◆ RECORD EXTRACTS:
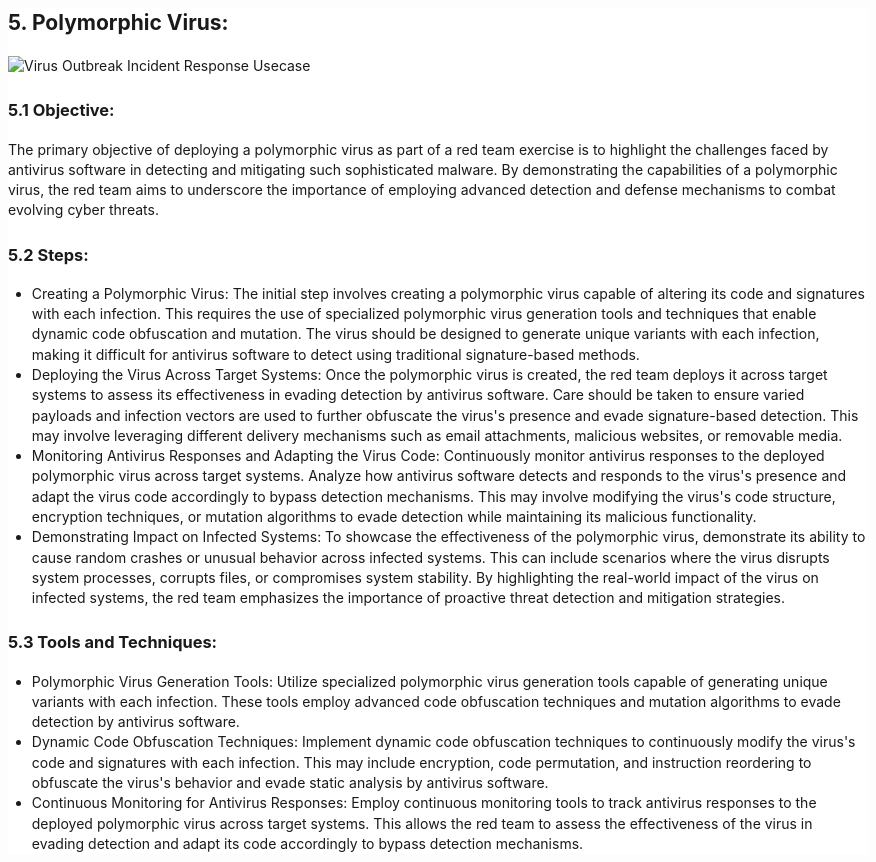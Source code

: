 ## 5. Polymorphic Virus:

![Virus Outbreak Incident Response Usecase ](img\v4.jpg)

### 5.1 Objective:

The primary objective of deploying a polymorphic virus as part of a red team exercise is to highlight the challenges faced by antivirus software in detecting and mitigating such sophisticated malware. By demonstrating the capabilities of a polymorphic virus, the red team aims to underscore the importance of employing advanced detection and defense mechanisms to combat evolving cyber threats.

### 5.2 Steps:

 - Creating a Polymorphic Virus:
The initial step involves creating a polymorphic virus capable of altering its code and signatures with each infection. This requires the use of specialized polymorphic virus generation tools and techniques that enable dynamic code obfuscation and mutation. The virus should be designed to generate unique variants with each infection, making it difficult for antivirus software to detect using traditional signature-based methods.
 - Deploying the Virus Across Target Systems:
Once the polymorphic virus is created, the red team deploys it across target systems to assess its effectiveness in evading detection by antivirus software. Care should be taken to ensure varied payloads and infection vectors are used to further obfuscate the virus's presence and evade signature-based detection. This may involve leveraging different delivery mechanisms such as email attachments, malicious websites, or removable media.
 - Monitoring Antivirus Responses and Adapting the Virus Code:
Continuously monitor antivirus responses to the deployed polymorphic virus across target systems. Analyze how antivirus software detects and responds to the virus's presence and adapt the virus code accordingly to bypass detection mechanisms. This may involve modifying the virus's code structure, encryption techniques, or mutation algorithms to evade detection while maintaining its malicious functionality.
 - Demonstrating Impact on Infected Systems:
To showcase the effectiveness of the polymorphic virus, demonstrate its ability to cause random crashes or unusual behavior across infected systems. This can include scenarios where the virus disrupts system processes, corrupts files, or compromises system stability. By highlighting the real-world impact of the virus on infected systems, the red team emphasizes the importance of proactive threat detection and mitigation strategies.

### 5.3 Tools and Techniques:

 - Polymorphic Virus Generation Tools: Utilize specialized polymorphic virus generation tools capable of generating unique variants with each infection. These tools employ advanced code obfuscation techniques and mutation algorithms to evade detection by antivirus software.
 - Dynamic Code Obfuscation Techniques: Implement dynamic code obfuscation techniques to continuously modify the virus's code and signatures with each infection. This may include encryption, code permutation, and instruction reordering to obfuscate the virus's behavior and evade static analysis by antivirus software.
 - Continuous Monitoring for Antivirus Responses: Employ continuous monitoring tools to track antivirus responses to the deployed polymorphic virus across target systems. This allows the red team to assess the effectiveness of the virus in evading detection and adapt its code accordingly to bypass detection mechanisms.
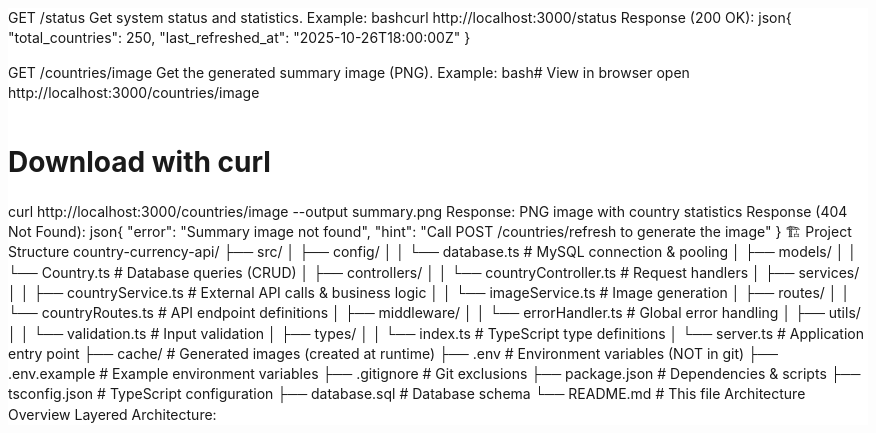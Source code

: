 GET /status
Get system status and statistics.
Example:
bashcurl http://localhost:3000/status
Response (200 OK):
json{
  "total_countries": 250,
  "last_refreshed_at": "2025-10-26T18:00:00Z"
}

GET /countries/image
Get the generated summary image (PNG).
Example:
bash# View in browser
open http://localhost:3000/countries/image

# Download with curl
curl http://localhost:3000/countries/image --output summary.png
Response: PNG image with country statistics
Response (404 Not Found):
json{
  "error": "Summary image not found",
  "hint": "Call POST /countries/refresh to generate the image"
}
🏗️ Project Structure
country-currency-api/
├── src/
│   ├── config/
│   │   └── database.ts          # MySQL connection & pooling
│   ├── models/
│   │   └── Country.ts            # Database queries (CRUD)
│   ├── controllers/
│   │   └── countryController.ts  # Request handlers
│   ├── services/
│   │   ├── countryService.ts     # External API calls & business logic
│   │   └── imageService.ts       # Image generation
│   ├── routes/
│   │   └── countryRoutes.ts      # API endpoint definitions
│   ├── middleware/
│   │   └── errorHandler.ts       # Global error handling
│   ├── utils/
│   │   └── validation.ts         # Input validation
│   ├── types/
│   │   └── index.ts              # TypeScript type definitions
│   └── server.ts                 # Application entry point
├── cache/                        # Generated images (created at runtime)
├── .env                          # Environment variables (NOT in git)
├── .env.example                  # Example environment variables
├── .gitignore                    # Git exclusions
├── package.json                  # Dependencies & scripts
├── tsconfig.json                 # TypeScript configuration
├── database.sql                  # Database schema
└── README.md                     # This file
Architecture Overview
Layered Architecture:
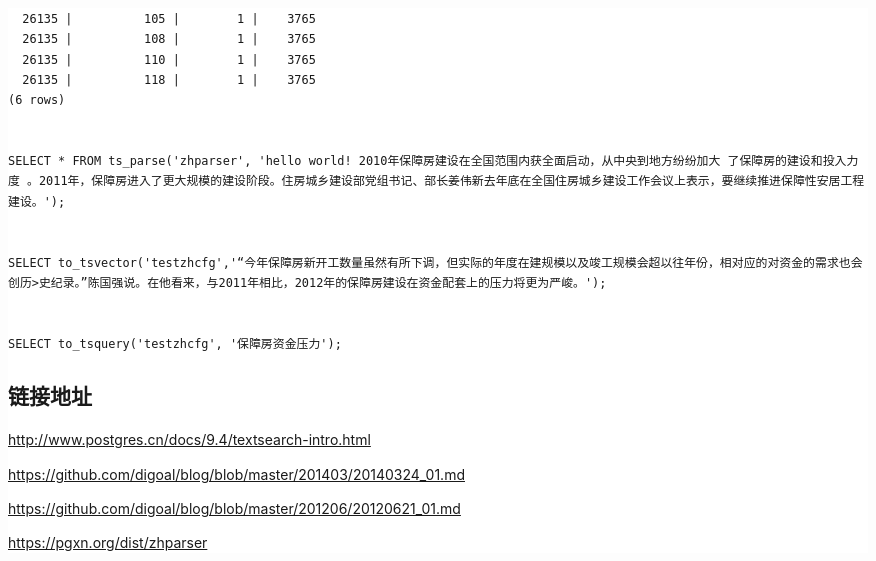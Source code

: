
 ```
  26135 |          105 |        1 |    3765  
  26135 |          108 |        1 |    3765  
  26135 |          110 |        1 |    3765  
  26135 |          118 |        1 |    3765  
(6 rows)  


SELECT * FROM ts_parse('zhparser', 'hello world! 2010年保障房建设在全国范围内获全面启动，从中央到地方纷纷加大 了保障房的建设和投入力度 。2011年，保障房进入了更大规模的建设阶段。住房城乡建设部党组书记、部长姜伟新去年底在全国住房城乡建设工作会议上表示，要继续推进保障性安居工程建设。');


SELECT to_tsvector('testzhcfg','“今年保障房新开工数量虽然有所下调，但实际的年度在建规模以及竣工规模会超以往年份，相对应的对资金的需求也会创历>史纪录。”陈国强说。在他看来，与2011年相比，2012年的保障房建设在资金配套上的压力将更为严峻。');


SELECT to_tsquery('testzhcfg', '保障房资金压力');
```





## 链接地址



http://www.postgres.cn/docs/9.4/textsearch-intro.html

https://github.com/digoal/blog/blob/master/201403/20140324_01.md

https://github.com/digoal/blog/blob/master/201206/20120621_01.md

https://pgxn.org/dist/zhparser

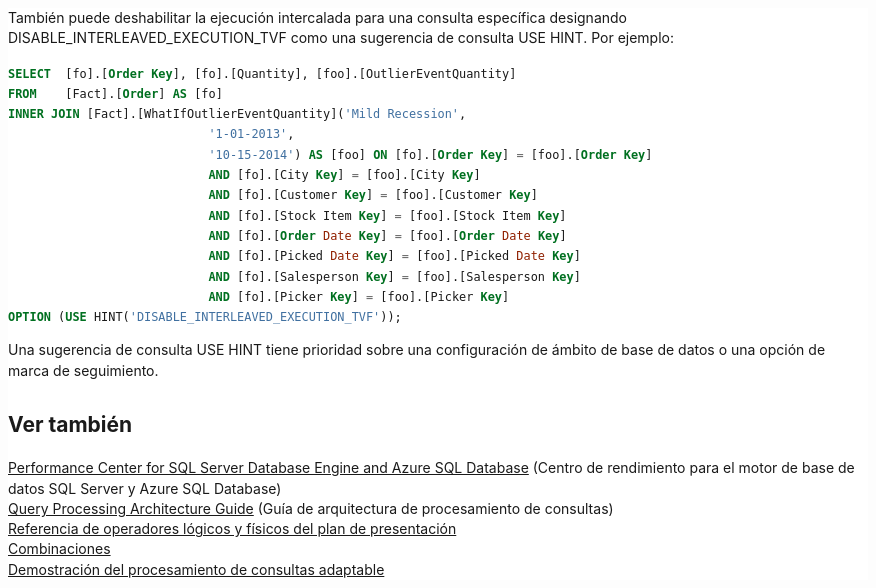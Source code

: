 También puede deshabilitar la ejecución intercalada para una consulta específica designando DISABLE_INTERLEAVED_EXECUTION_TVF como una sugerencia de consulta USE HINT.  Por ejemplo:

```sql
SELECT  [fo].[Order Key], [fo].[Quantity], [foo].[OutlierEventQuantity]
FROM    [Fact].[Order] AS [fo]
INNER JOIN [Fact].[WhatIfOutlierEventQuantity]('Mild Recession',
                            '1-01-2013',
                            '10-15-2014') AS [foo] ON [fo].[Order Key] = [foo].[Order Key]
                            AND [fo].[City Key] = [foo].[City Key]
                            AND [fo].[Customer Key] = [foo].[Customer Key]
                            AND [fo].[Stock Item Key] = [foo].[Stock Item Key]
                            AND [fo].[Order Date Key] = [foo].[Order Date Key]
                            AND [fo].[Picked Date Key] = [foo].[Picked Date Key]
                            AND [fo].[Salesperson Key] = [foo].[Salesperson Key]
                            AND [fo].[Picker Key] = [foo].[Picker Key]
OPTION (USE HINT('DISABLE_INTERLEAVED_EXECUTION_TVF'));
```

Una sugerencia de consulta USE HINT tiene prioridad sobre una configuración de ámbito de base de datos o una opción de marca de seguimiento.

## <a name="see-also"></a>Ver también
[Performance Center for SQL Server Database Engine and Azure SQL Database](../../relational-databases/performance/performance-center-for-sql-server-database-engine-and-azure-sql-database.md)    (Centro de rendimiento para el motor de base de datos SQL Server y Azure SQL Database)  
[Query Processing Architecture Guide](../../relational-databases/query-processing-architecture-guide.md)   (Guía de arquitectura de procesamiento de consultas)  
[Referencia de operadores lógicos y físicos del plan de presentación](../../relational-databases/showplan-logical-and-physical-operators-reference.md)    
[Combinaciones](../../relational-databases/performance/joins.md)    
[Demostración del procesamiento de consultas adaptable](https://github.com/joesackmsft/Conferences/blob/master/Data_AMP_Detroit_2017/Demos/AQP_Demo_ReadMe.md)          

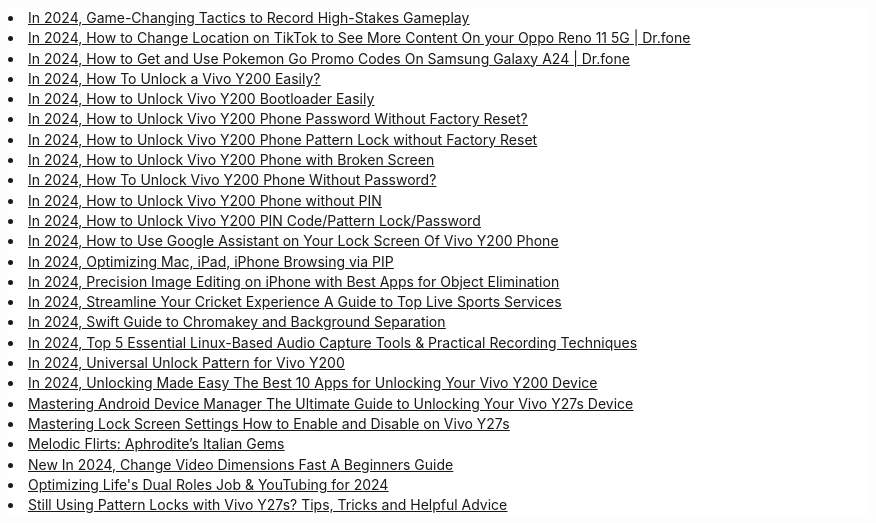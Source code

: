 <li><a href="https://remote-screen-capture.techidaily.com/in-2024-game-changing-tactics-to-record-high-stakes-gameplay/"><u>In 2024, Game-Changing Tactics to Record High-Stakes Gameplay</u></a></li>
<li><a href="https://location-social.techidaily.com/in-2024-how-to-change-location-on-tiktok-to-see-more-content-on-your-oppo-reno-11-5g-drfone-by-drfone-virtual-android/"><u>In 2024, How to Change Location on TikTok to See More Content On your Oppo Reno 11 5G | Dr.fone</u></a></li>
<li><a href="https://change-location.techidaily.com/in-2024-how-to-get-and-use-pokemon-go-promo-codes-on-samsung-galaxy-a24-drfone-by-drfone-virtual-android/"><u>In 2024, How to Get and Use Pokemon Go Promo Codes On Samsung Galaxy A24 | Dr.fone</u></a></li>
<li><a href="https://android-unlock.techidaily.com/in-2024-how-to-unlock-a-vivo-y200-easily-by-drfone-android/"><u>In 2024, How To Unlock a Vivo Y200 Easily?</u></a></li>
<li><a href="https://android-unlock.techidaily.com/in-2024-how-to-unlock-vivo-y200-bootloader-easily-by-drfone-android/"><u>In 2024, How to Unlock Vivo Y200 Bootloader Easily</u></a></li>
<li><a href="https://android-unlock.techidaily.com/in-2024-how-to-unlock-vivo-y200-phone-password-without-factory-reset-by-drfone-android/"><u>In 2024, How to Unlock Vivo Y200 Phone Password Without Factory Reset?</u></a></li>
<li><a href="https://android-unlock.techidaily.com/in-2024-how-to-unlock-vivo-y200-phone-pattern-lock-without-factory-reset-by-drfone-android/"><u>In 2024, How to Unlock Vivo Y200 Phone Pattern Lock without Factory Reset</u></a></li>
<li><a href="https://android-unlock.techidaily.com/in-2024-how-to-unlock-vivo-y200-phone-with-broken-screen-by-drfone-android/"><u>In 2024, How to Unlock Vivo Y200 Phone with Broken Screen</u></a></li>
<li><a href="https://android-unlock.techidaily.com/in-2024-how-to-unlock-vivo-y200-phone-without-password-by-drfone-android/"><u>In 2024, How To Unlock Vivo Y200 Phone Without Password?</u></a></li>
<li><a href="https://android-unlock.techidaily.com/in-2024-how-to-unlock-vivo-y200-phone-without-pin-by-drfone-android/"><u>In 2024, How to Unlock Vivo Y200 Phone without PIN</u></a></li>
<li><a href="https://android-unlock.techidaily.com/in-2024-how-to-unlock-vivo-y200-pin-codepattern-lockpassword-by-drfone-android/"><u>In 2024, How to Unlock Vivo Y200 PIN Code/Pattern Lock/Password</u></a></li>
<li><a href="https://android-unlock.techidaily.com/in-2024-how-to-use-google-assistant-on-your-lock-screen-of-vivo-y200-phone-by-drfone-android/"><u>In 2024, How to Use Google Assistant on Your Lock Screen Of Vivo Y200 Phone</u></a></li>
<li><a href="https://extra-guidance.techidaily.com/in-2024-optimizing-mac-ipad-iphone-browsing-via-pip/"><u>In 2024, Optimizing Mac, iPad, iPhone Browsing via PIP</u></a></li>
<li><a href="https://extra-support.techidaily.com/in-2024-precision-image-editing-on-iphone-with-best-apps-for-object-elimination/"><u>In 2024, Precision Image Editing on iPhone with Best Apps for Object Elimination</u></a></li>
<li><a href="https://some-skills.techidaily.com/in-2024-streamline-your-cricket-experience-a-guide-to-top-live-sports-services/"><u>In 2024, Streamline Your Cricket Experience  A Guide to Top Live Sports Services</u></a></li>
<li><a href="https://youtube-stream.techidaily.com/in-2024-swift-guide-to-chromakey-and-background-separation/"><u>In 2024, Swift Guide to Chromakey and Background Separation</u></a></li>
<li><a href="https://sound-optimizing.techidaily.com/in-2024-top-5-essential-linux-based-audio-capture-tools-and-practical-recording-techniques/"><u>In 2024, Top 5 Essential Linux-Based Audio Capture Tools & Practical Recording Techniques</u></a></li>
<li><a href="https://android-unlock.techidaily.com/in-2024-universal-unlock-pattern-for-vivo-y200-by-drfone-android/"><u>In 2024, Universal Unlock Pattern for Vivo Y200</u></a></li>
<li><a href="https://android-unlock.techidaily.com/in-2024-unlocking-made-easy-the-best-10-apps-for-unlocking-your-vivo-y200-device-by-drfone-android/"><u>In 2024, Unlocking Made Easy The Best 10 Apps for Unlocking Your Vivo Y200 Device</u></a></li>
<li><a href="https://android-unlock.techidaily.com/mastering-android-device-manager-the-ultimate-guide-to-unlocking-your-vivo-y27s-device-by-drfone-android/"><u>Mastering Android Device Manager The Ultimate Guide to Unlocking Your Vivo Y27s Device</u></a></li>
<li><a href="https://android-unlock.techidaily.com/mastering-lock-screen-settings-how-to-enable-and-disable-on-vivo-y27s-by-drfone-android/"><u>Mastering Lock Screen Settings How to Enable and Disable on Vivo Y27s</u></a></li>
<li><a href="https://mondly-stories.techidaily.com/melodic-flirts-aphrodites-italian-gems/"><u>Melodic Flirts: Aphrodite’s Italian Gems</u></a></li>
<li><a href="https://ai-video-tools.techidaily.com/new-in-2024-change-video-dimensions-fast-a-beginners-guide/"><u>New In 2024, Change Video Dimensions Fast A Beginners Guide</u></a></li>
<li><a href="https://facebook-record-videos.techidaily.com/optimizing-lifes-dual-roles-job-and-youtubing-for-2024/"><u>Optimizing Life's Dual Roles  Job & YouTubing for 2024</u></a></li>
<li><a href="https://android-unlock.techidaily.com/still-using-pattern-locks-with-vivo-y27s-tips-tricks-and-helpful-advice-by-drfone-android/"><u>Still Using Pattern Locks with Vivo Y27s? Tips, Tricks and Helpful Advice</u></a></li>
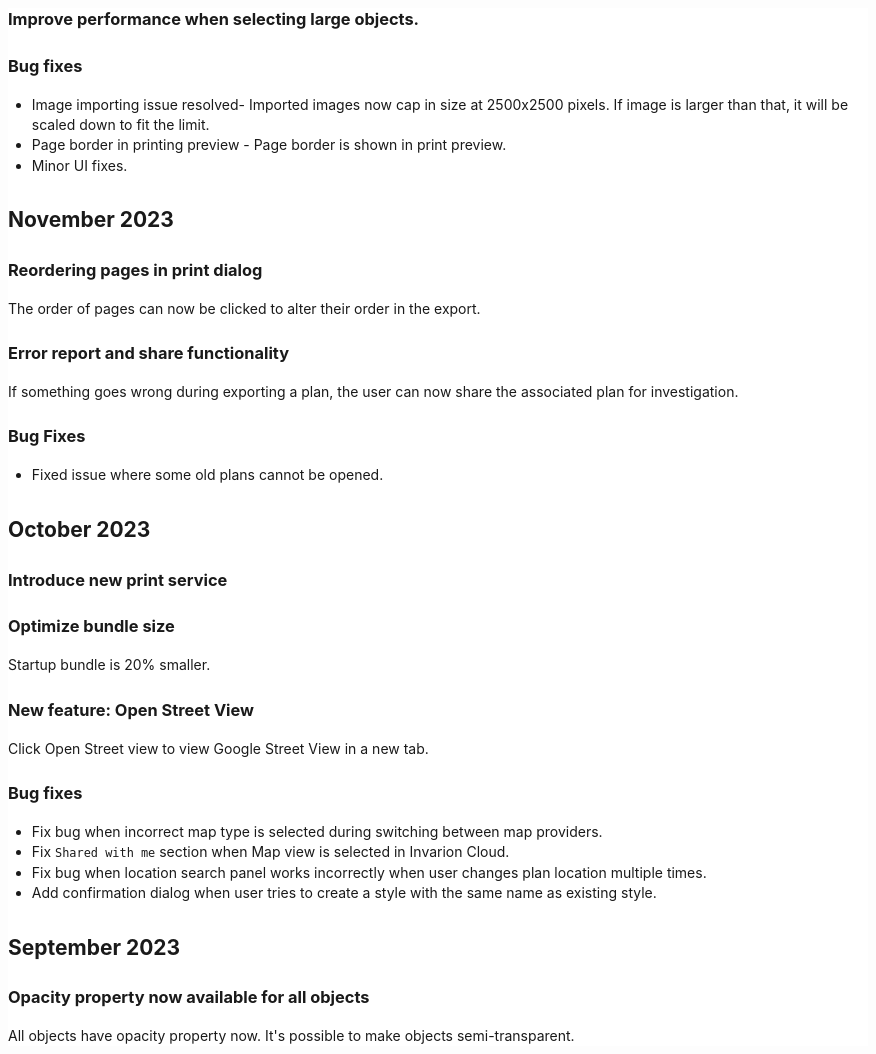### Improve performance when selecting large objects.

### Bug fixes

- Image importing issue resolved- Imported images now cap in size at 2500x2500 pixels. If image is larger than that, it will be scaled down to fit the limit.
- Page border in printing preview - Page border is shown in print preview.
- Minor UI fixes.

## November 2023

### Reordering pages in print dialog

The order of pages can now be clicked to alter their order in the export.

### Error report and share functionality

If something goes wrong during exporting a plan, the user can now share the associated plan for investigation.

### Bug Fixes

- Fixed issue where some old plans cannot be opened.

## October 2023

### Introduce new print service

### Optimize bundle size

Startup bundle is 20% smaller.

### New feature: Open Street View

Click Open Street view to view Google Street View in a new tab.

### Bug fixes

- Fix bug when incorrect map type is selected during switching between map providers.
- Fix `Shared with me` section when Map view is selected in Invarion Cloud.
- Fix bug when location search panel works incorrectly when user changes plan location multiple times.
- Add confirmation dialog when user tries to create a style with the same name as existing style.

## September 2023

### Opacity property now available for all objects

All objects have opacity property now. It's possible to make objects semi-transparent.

◆ REQUIRED WORK:
Select and copy each line from the data that includes the word "assess".

◆ WRITTEN RESPONSE:
Once the polymorphic virus is created, the red team deploys it across target systems to assess its effectiveness in evading detection by antivirus software. Care should be taken to ensure varied payloads and infection vectors are used to further obfuscate the virus's presence and evade signature-based detection. This may involve leveraging different delivery mechanisms such as email attachments, malicious websites, or removable media.
 - Continuous Monitoring for Antivirus Responses: Employ continuous monitoring tools to track antivirus responses to the deployed polymorphic virus across target systems. This allows the red team to assess the effectiveness of the virus in evading detection and adapt its code accordingly to bypass detection mechanisms.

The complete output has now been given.